Saved entries:
+++
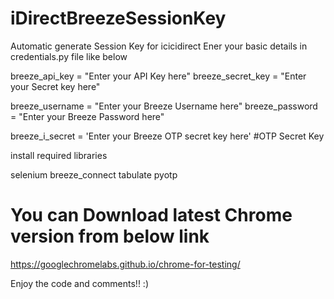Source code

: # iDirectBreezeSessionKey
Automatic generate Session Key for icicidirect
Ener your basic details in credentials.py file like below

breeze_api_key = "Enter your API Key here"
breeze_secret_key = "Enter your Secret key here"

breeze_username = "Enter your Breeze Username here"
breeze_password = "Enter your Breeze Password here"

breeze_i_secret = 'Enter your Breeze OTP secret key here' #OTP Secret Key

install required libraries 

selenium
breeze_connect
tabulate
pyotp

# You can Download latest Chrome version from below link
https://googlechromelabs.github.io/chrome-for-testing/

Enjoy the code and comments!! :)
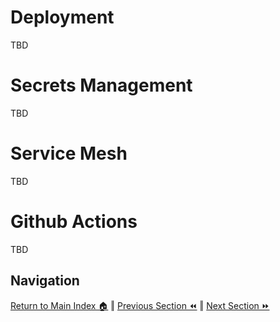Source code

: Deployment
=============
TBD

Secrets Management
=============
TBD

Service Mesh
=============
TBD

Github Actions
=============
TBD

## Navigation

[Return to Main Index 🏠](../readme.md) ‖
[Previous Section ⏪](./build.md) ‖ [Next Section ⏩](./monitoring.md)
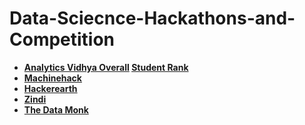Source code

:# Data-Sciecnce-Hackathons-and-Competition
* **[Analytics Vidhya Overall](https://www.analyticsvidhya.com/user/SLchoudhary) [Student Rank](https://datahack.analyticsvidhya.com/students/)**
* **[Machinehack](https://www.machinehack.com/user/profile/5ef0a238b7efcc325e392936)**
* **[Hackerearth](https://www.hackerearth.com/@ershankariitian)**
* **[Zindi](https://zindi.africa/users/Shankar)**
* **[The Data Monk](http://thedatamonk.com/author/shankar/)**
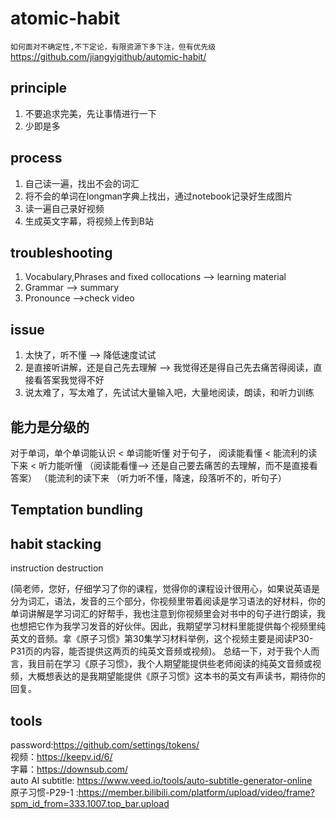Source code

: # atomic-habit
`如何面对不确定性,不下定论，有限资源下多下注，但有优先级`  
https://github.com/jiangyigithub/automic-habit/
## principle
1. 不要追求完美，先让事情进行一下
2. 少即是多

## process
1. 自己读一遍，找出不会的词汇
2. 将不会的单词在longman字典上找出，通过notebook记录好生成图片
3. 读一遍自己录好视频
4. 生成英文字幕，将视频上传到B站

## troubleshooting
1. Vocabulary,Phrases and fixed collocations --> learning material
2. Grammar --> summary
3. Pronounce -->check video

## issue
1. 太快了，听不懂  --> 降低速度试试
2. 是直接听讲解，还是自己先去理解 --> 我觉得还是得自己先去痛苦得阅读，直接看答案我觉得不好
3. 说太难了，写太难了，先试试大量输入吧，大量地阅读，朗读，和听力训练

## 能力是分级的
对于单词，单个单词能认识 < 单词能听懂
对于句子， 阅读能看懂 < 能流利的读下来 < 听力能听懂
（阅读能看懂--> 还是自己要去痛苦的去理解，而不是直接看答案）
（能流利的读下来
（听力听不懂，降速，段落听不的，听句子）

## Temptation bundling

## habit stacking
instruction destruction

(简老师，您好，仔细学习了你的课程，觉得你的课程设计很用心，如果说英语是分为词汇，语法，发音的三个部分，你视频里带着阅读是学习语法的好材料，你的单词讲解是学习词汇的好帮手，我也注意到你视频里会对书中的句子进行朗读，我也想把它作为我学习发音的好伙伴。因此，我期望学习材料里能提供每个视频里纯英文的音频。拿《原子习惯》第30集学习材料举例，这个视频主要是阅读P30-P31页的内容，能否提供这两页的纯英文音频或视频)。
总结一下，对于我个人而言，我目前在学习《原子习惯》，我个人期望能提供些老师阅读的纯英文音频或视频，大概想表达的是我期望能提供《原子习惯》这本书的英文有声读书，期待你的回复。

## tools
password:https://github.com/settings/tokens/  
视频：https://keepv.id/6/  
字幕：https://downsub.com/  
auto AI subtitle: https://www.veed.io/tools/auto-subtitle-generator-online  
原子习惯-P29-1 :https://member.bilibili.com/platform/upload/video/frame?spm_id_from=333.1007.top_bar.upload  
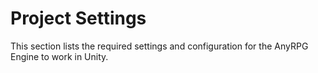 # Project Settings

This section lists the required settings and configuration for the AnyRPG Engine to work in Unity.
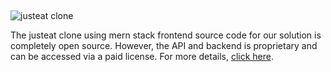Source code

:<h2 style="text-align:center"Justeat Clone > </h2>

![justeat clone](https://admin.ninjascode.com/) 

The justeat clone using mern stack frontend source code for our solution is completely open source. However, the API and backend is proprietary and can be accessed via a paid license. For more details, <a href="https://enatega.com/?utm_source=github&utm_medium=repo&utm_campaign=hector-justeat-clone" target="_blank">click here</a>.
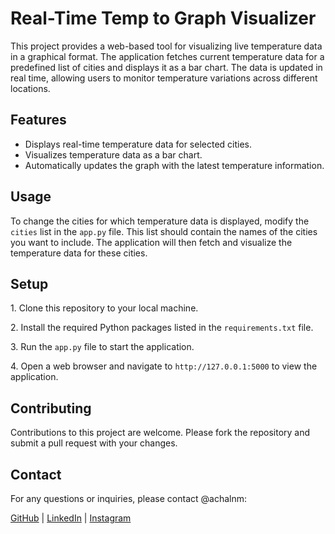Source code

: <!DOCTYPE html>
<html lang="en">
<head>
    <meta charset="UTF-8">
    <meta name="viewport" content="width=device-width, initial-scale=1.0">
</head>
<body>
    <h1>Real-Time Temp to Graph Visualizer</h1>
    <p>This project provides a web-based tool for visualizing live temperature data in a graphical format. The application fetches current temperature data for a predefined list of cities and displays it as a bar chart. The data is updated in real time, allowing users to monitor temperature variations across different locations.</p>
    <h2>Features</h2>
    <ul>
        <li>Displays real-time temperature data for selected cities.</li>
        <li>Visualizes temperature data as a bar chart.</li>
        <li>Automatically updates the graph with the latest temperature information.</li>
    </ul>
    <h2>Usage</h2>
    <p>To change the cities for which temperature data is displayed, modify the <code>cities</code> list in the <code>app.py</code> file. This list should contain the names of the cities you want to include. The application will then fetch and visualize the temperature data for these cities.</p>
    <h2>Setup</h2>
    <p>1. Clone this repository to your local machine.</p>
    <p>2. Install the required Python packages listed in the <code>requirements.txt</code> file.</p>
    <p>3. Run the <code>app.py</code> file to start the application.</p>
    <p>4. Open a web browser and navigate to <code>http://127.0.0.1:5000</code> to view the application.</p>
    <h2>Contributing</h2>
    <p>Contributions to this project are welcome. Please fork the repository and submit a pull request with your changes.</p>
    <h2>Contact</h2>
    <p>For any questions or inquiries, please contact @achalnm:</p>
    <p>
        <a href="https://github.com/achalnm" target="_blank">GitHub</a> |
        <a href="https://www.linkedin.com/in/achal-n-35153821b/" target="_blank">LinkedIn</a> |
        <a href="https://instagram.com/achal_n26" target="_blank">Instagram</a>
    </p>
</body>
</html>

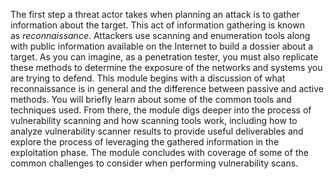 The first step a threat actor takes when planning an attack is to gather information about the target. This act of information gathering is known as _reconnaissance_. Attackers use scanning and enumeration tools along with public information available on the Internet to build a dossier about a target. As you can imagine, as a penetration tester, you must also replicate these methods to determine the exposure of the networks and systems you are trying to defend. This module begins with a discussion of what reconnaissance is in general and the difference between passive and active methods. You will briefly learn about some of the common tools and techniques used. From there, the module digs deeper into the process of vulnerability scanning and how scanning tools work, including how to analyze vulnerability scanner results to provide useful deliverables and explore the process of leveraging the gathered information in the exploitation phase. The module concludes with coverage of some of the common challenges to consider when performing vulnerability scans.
+++
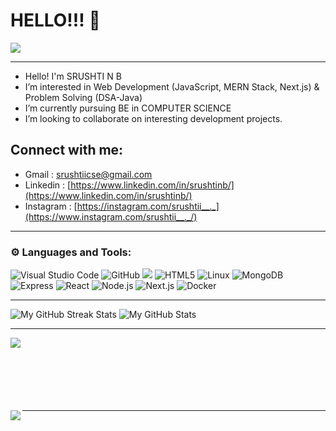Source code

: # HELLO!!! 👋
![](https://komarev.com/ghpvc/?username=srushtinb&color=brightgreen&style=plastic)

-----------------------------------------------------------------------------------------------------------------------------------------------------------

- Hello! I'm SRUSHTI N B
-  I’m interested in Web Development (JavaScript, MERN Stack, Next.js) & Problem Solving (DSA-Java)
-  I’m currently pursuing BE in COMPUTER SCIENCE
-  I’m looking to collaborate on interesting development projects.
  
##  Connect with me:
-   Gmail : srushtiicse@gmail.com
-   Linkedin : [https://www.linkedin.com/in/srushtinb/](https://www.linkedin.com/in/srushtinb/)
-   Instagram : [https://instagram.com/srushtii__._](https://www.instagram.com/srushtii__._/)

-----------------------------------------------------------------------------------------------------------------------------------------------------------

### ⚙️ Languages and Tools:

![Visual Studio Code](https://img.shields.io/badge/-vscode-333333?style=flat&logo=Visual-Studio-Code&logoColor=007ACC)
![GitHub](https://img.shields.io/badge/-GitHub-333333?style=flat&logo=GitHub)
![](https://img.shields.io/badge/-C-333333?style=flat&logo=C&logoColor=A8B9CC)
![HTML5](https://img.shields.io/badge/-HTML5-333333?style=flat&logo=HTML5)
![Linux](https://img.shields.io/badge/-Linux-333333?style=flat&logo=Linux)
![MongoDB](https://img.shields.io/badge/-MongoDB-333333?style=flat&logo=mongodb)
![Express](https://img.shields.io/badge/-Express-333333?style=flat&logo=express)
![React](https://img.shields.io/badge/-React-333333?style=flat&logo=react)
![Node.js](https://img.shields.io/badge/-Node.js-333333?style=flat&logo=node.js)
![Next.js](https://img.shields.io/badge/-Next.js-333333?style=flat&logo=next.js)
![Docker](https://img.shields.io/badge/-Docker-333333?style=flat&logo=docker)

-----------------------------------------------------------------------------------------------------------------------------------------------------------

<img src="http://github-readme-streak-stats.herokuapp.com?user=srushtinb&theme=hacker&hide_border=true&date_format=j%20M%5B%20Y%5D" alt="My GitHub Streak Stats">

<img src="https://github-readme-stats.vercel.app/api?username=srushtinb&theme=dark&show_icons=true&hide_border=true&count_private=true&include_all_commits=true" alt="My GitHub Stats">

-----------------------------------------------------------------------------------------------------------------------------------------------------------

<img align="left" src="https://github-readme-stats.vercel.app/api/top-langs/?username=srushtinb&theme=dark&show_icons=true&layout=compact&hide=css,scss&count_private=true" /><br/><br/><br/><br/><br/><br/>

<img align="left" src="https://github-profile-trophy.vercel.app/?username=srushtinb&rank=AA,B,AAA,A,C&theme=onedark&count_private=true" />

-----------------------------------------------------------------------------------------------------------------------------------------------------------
+++
## Work request
Find and copy each line above holding "your".

## Response
Ener your basic details in credentials.py file like below
breeze_api_key = "Enter your API Key here"
breeze_secret_key = "Enter your Secret key here"
breeze_username = "Enter your Breeze Username here"
breeze_password = "Enter your Breeze Password here"
breeze_i_secret = 'Enter your Breeze OTP secret key here' #OTP Secret Key
    <p>1. Clone this repository to your local machine.</p>
    <p>Contributions to this project are welcome. Please fork the repository and submit a pull request with your changes.</p>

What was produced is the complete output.